Saint Macadaw's Well, Glenderry, Co. Kerry
Co. Kerry |
Holy Sites & Wells
Most holy wells in Ireland welcome all comers.
This one, a small clear spring set in a shallow hollow amid drystone work in a bracken-covered glen in north Kerry, operates under a rather more exclusive arrangement. According to local tradition, the ritual rounds at the well, the prescribed circling and prayer that form the devotional practice at such sites, may only be performed by members of the Corridan family. The same family holds the reserved right of burial in the ruined church that stands nearby. In return, or perhaps simply as a consequence, the well is said to cure all diseases.

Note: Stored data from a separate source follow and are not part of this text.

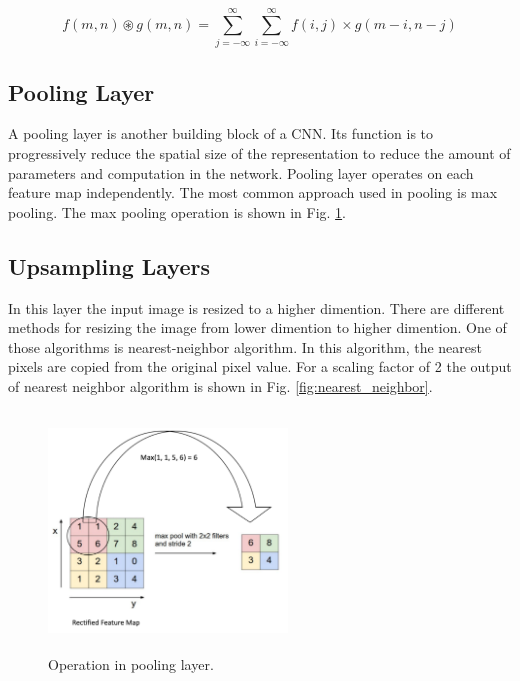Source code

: \documentclass[conference]{IEEEtran}
\begin{document}
\begin{equation}
f(m,n)\circledast g(m,n)=\sum_{j=-\infty}^{\infty}\sum_{i=-\infty}^{\infty}f(i,j)\times g(m-i,n-j)
\label{eqn:conv}
\end{equation}

\subsection{Pooling Layer}
A pooling layer is another building block of a CNN. Its function is to progressively reduce the spatial size of the representation to reduce the amount of parameters and computation in the network. Pooling layer operates on each feature map independently. The most common approach used in pooling is max pooling. The max pooling operation is shown in Fig. \ref{fig:pooling_layer}.

\subsection{Upsampling Layers}
In this layer the input image is resized to a higher dimention. There are different methods for resizing the image from lower dimention to higher dimention. One of those algorithms is nearest-neighbor algorithm. In this algorithm, the nearest pixels are copied from the original pixel value. For a scaling factor of 2 the output of nearest neighbor algorithm   is shown in Fig. \ref{fig:nearest_neighbor}.

\begin{figure}[!t]
	\centerline{\includegraphics[width=2.5in, height=2.5in]{poolinglayer}}
	\caption{Operation in pooling layer. \cite{anintuitivecnn}}
	\label{fig:pooling_layer}
\end{figure}
\end{document}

The site appears on Ordnance Survey maps as far back as 1841-42 under the name St Macadaw's Well, and again on the 1916 edition, though it is also known locally as St Brigid's Well. Its Irish name, Cill Mhic Adá, points to an early ecclesiastical connection. Folklore gathered from Booleenshare School captures something of the atmosphere the place carried in living memory: a deep glen to the south of the old ruin, covered with bracken and ivy, a grassy slope from which the stream issues. The same account describes a recurring omen attached to the Corridan family specifically: the old church is sometimes seen enveloped in a bright light, understood as a forewarning of a family death. The schoolchildren's account is precise on this point, noting that a funeral has followed the light's appearance in every recorded case. Stranger still, a sound of weeping and the Irish caoine, the traditional keening lament for the dead, is said to be heard at the site when a Corridan dies overseas, the grief travelling somehow to the ancestral ground even when the body cannot.